A new barn was built by Amish workers, just behind the original “haunted” barn. And the original barn was painted brown to match the new barn. Well, a new barn that looks like an old barn. It’s gorgeous, as is befitting the equally gorgeous copper stills. When you’re there, you get a sense that Joe and Missy really knew what they were doing in putting together the distillery. It just feels like someplace you want to be, and I enjoy Joe a bit that it’s the destination of his daily commute. From across the road.
Indian Creek Distillery makes only rye whiskey, in 2 forms for now. They do a white whiskey and an aged whiskey. The aged is only 3 months old, but aged in 10 gallon barrels, so it gets lot of wood contact. I have a bottle of batch 1 of the aged whiskey, and I plan on keeping it unopened. It’s a part of my home town, a part of the history of where I grew up.

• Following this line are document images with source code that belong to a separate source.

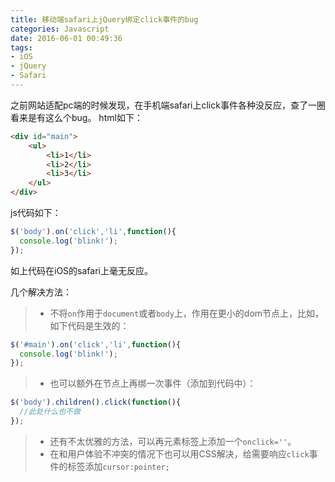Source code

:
 ```yaml
---
title: 移动端safari上jQuery绑定click事件的bug
categories: Javascript
date: 2016-06-01 00:49:36
tags:
- iOS
- jQuery
- Safari
---
```


之前网站适配pc端的时候发现，在手机端safari上click事件各种没反应，查了一圈看来是有这么个bug。
html如下：
```html
<div id="main">
    <ul>
        <li>1</li>
        <li>2</li>
        <li>3</li>
    </ul>
</div>
```
js代码如下：
```javascript
$('body').on('click','li',function(){
  console.log('blink!');
});
```

如上代码在iOS的safari上毫无反应。
<!-- more -->
几个解决方法：
>* 不将`on`作用于`document`或者`body`上，作用在更小的dom节点上，比如，如下代码是生效的：
```javascript
$('#main').on('click','li',function(){
  console.log('blink!');
});
```
>* 也可以额外在节点上再绑一次事件（添加到代码中）：
```javascript
$('body').children().click(function(){
  //此处什么也不做
});
```
>* 还有不太优雅的方法，可以再元素标签上添加一个`onclick=''`。
>* 在和用户体验不冲突的情况下也可以用CSS解决，给需要响应`click`事件的标签添加`cursor:pointer;`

The distillery just looks great, and the tour is $10 a person. You get a personal tour with both Missy and Joe spending time showing you all they can about the place and how Joe makes the whiskey. As it is right now, if you have a bottle of Staley Rye Whiskey, Joe made it, bottled it, labeled it. Both Missy and Joe are fun to talk with and show off their work really nicely. Joe is willing to talk about everything about making rye whiskey, and the sense of history that they’ve created at the distillery is really incredible.

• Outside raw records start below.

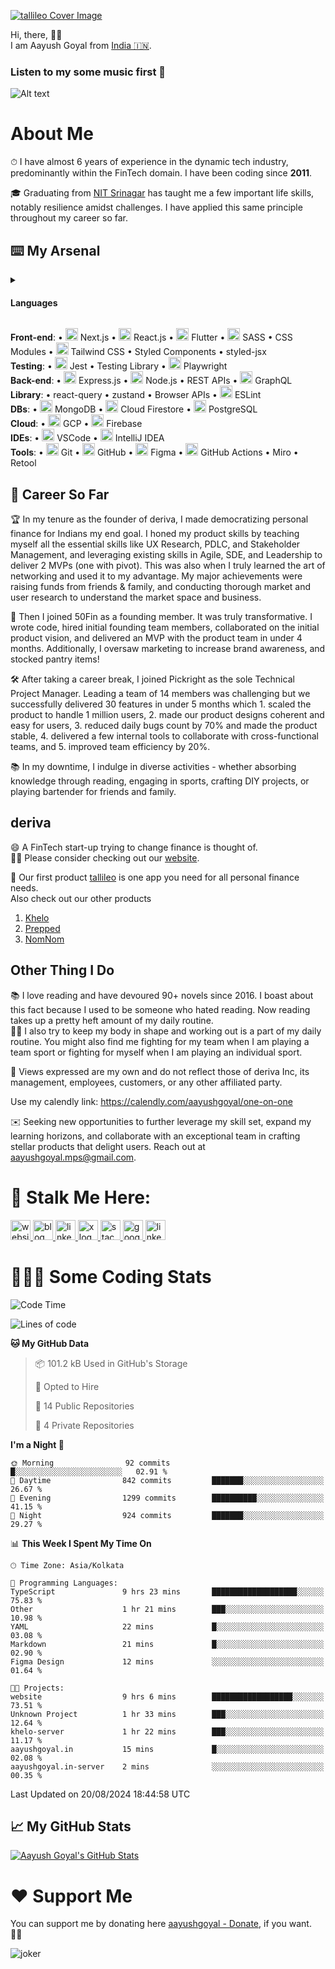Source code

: 
<link rel="stylesheet" type='text/css' href="https://cdn.jsdelivr.net/gh/devicons/devicon@latest/devicon.min.css" />

[![tallileo Cover Image](https://storage.googleapis.com/aayushgoyal-web_images_public/tallileo_cover_image.png)][9]

Hi, there, 👋🏼 <br />
I am Aayush Goyal from [India 🇮🇳](https://en.wikipedia.org/wiki/India).

<!-- WAKAWAKA_START -->
<!-- WAKAWAKA_CONFIG__ST=0&CT=1&DT=0&R=0 -->
<!-- WAKAWAKA_END -->

### Listen to my some music first 🎷
![Alt text](https://spotify-recently-played-readme.vercel.app/api?user=yqcdohelabbyqn9oliqljy5z6)

# About Me
⏱ I have almost 6 years of experience in the dynamic tech industry, predominantly within the FinTech domain. I have been coding since **2011**.

🎓 Graduating from [NIT Srinagar](https://en.wikipedia.org/wiki/National_Institute_of_Technology,_Srinagar) has taught me a few important life skills, notably resilience amidst challenges. I have applied this same principle throughout my career so far.

## ⌨️ My Arsenal
<details>
  <summary>
    <h4><strong>Languages</strong></h4>
  </summary>
  <p>
    • <img src="https://cdn.jsdelivr.net/gh/devicons/devicon@latest/icons/typescript/typescript-original.svg" height="20px" width="20px" /> TypeScript • <img src="https://cdn.jsdelivr.net/gh/devicons/devicon@latest/icons/javascript/javascript-original.svg" height="20px" width="20px" /> JavaScript (ES6) • <img src="https://cdn.jsdelivr.net/gh/devicons/devicon@latest/icons/dart/dart-original.svg" height="20px" width="20px" /> Dart • <img src="https://cdn.jsdelivr.net/gh/devicons/devicon@latest/icons/kotlin/kotlin-original.svg" height="20px" width="20px" /> Kotlin • <img src="https://cdn.jsdelivr.net/gh/devicons/devicon@latest/icons/html5/html5-original.svg" height="20px" width="20px" /> HTML5 • <img src="https://cdn.jsdelivr.net/gh/devicons/devicon@latest/icons/css3/css3-original.svg" height="20px" width="20px" /> CSS3 • <img src="https://cdn.jsdelivr.net/gh/devicons/devicon@latest/icons/java/java-original.svg" height="20px" width="20px" /> Java<br />
  </p>
</details>

**Front-end**: • <img src="https://cdn.jsdelivr.net/gh/devicons/devicon@latest/icons/nextjs/nextjs-original.svg" height="20px" width="20px" /> Next.js • <img src="https://cdn.jsdelivr.net/gh/devicons/devicon@latest/icons/react/react-original.svg" height="20px" width="20px" /> React.js • <img src="https://cdn.jsdelivr.net/gh/devicons/devicon@latest/icons/flutter/flutter-original.svg" height="20px" width="20px" /> Flutter • <img src="https://cdn.jsdelivr.net/gh/devicons/devicon@latest/icons/sass/sass-original.svg" height="20px" width="20px" /> SASS • CSS Modules • <img src="https://cdn.jsdelivr.net/gh/devicons/devicon@latest/icons/tailwindcss/tailwindcss-original.svg" height="20px" width="20px" /> Tailwind CSS • Styled Components • styled-jsx<br />
**Testing**: • <img src="https://cdn.jsdelivr.net/gh/devicons/devicon@latest/icons/jest/jest-plain.svg" height="20px" width="20px" /> Jest • Testing Library • <img src="https://cdn.jsdelivr.net/gh/devicons/devicon@latest/icons/playwright/playwright-original.svg" height="20px" width="20px" /></i> Playwright <br />
**Back-end**: • <img src="https://cdn.jsdelivr.net/gh/devicons/devicon@latest/icons/express/express-original.svg" height="20px" width="20px" /> Express.js • <img src="https://cdn.jsdelivr.net/gh/devicons/devicon@latest/icons/nodejs/nodejs-original.svg" height="20px" width="20px" /> Node.js • REST APIs • <img src="https://cdn.jsdelivr.net/gh/devicons/devicon@latest/icons/graphql/graphql-plain.svg" height="20px" width="20px" /> GraphQL<br />
**Library**: • react-query • zustand • Browser APIs • <img src="https://cdn.jsdelivr.net/gh/devicons/devicon@latest/icons/eslint/eslint-original.svg" height="20px" width="20px" /> ESLint<br />
**DBs**: • <img src="https://cdn.jsdelivr.net/gh/devicons/devicon@latest/icons/mongodb/mongodb-original.svg" height="20px" width="20px" /> MongoDB • <img src="https://cdn.jsdelivr.net/gh/devicons/devicon@latest/icons/firebase/firebase-original.svg" height="20px" width="20px" /> Cloud Firestore • <img src="https://cdn.jsdelivr.net/gh/devicons/devicon@latest/icons/postgresql/postgresql-original.svg" height="20px" width="20px" /> PostgreSQL<br />
**Cloud**: • <img src="https://cdn.jsdelivr.net/gh/devicons/devicon@latest/icons/googlecloud/googlecloud-original.svg" height="20px" width="20px" /> GCP • <img src="https://cdn.jsdelivr.net/gh/devicons/devicon@latest/icons/firebase/firebase-original.svg" height="20px" width="20px" /> Firebase<br />
**IDEs**: • <img src="https://cdn.jsdelivr.net/gh/devicons/devicon@latest/icons/vscode/vscode-original.svg" height="20px" width="20px" /> VSCode • <img src="https://cdn.jsdelivr.net/gh/devicons/devicon@latest/icons/intellij/intellij-original.svg" height="20px" width="20px" /> IntelliJ IDEA <br />
**Tools**: • <img src="https://cdn.jsdelivr.net/gh/devicons/devicon@latest/icons/git/git-original.svg" height="20px" width="20px" /> Git • <img src="https://cdn.jsdelivr.net/gh/devicons/devicon@latest/icons/github/github-original.svg" height="20px" width="20px" /> GitHub • <img src="https://cdn.jsdelivr.net/gh/devicons/devicon@latest/icons/figma/figma-original.svg" height="20px" width="20px" /> Figma • <img src="https://cdn.jsdelivr.net/gh/devicons/devicon@latest/icons/githubactions/githubactions-original.svg" height="20px" width="20px" /> GitHub Actions • Miro • Retool <br />

## 💼 Career So Far
🏆 In my tenure as the founder of deriva, I made democratizing personal finance for Indians my end goal. I honed my product skills by teaching myself all the essential skills like UX Research, PDLC, and Stakeholder Management, and leveraging existing skills in Agile, SDE, and Leadership to deliver 2 MVPs (one with pivot). This was also when I truly learned the art of networking and used it to my advantage. My major achievements were raising funds from friends & family, and conducting thorough market and user research to understand the market space and business.

🌟 Then I joined 50Fin as a founding member. It was truly transformative. I wrote code, hired initial founding team members, collaborated on the initial product vision, and delivered an MVP with the product team in under 4 months. Additionally, I oversaw marketing to increase brand awareness, and stocked pantry items!

🛠️ After taking a career break, I joined Pickright as the sole Technical Project Manager. Leading a team of 14 members was challenging but we successfully delivered 30 features in under 5 months which 1. scaled the product to handle 1 million users, 2. made our product designs coherent and easy for users, 3. reduced daily bugs count by 70% and made the product stable, 4. delivered a few internal tools to collaborate with cross-functional teams, and 5. improved team efficiency by 20%.

📚 In my downtime, I indulge in diverse activities - whether absorbing knowledge through reading, engaging in sports, crafting DIY projects, or playing bartender for friends and family.

## deriva

😄 A FinTech start-up trying to change finance is thought of.<br>
👋🏼 Please consider checking out our [website](https://deriva.xyz/careers).<br>
<!-- 💰 We are also looking for raising funds and if you want to be an early-stage investor, please connect with over LinkedIn [here][3]. -->

🚀 Our first product [tallileo](https://tallileo.com) is one app you need for all personal finance needs.<br>
Also check out our other products<br />
1. [Khelo](https://khelo.app)
2. [Prepped](https://prepped.cc)
3. [NomNom](https://nomnom.life)

## Other Thing I Do

📚 I love reading and have devoured 90+ novels since 2016. I boast about this fact because I used to be someone who hated reading. Now reading takes up a pretty heft amount of my daily routine.<br>
💪🏼 I also try to keep my body in shape and working out is a part of my daily routine. You might also find me fighting for my team when I am playing a team sport or fighting for myself when I am playing an individual sport.

🚨 Views expressed are my own and do not reflect those of deriva Inc, its management, employees, customers, or any other affiliated party.



Use my calendly link: https://calendly.com/aayushgoyal/one-on-one

✉️ Seeking new opportunities to further leverage my skill set, expand my learning horizons, and collaborate with an exceptional team in crafting stellar products that delight users. Reach out at aayushgoyal.mps@gmail.com.

# 👀 Stalk Me Here:
<!-- Website -->
<a href="https://aayushgoyal.in">
  <img src="https://storage.googleapis.com/aayushgoyal-web.appspot.com/addresses_icons/website.svg" height="32px" alt="website logo" />
</a>
<!-- Blog -->
<a href="https://www.whysoserious.life/blog">
  <img src="https://storage.googleapis.com/aayushgoyal-web.appspot.com/addresses_icons/blog.svg" height="32px" alt="blog logo" />
</a>
<!-- LinkedIn -->
<a href="https://www.linkedin.com/in/aayushgoyalmps">
  <img src="https://storage.googleapis.com/aayushgoyal-web.appspot.com/addresses_icons/linkedin.svg" height="32px" alt="linkedin logo" />
</a>
<!-- X -->
<a href="https://www.x.com/aayushgoyal_">
  <img src="https://storage.googleapis.com/aayushgoyal-web.appspot.com/addresses_icons/x.svg" height="32px" alt="x logo" />
</a>
<!-- Stack Overflow -->
<a href="https://stackoverflow.com/users/4955822/aayush-goyal">
  <img src="https://storage.googleapis.com/aayushgoyal-web.appspot.com/addresses_icons/stack-overflow.svg" height="32px" alt="stack overflow logo" />
</a>
<!-- Google Maps -->
<a href="https://maps.app.goo.gl/XZDhq4mjHRYpcWbT6">
  <img src="https://storage.googleapis.com/aayushgoyal-web.appspot.com/addresses_icons/google-maps.svg" height="32px" alt="google maps logo" />
</a>
<!-- Instagram -->
<a href="https://instagram.com/aayushgoyal_">
  <img src="https://storage.googleapis.com/aayushgoyal-web.appspot.com/addresses_icons/instagram.png" height="32px" alt="linkedin logo" />
</a>

# 🧑🏻‍💻 Some Coding Stats
<!-- [![wakatime](https://wakatime.com/badge/user/13fde520-c1e3-4c7c-b538-6905d8c3ea6a.svg)](https://wakatime.com/@13fde520-c1e3-4c7c-b538-6905d8c3ea6a) -->

<!--START_SECTION:waka-->
![Code Time](http://img.shields.io/badge/Code%20Time-2%2C660%20hrs%2026%20mins-blue)

![Lines of code](https://img.shields.io/badge/From%20Hello%20World%20I%27ve%20Written-10.9%20million%20lines%20of%20code-blue)

**🐱 My GitHub Data** 

> 📦 101.2 kB Used in GitHub's Storage 
 > 
> 💼 Opted to Hire
 > 
> 📜 14 Public Repositories 
 > 
> 🔑 4 Private Repositories 
 > 
**I'm a Night 🦉** 

```text
🌞 Morning                92 commits          █░░░░░░░░░░░░░░░░░░░░░░░░   02.91 % 
🌆 Daytime                842 commits         ███████░░░░░░░░░░░░░░░░░░   26.67 % 
🌃 Evening                1299 commits        ██████████░░░░░░░░░░░░░░░   41.15 % 
🌙 Night                  924 commits         ███████░░░░░░░░░░░░░░░░░░   29.27 % 
```


📊 **This Week I Spent My Time On** 

```text
🕑︎ Time Zone: Asia/Kolkata

💬 Programming Languages: 
TypeScript               9 hrs 23 mins       ███████████████████░░░░░░   75.83 % 
Other                    1 hr 21 mins        ███░░░░░░░░░░░░░░░░░░░░░░   10.98 % 
YAML                     22 mins             █░░░░░░░░░░░░░░░░░░░░░░░░   03.08 % 
Markdown                 21 mins             █░░░░░░░░░░░░░░░░░░░░░░░░   02.90 % 
Figma Design             12 mins             ░░░░░░░░░░░░░░░░░░░░░░░░░   01.64 % 

🐱‍💻 Projects: 
website                  9 hrs 6 mins        ██████████████████░░░░░░░   73.51 % 
Unknown Project          1 hr 33 mins        ███░░░░░░░░░░░░░░░░░░░░░░   12.64 % 
khelo-server             1 hr 22 mins        ███░░░░░░░░░░░░░░░░░░░░░░   11.17 % 
aayushgoyal.in           15 mins             █░░░░░░░░░░░░░░░░░░░░░░░░   02.08 % 
aayushgoyal.in-server    2 mins              ░░░░░░░░░░░░░░░░░░░░░░░░░   00.35 % 
```


 Last Updated on 20/08/2024 18:44:58 UTC
<!--END_SECTION:waka-->

## &#x1f4c8; My GitHub Stats

<a href="https://github.com/aayush-goyal/aayush-goyal">
  <img align="center" src="https://github-readme-stats.vercel.app/api?username=aayush-goyal&show_icons=true&line_height=27&count_private=true&title_color=974992&text_color=000000&icon_color=99B3EF" alt="Aayush Goyal's GitHub Stats" />
</a>


# ❤️ Support Me

You can support me by donating here [aayushgoyal - Donate][8], if you want. 🙏🏻

<img src="https://storage.googleapis.com/aayushgoyal-web.appspot.com/joker-github-readme.png" alt="joker" />

[8]: https://aayushgoyal.in/donate
[9]: https://tallileo.com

And at the end of the tour, you get to sample both the unaged Elias Staley rye and the aged Staley rye. As with just about any white dog, the unaged is a bit rough, but still nicely flavored from the grains used (all local rye and corn, and they’re growing grains on the farm now, too!). The aged has a lot of the edges taken off by time in very small barrels, and the influence of the wood is obvious.
Is this an every-day sort of sipper? Probably not. Indian Creek is doing what seems to be a trend right now, though. Someone is making whiskey at Mount Vernon, from George Washington’s original recipe. Unlike the Mount Vernon rye, which is touted as being really bad even back then, Staley rye whiskey was considered good whiskey. Of course, the recipe comes from a different time (mid 1800s to early 1900s) instead of the late 1700s. Both are a taste of history, though.
To find out more about this frontier whiskey and the distillery, check out Indian Creek Distillery’s website.
I wish that you had photo shopped the translucent image of a crusty old farmer with an axe peering in one of the window shots
Chris recently posted..Naked Cajun Wings
Chris, we’d already dispelled the haunted story; we looked in the barn once, and they were storing empty beer kegs in it.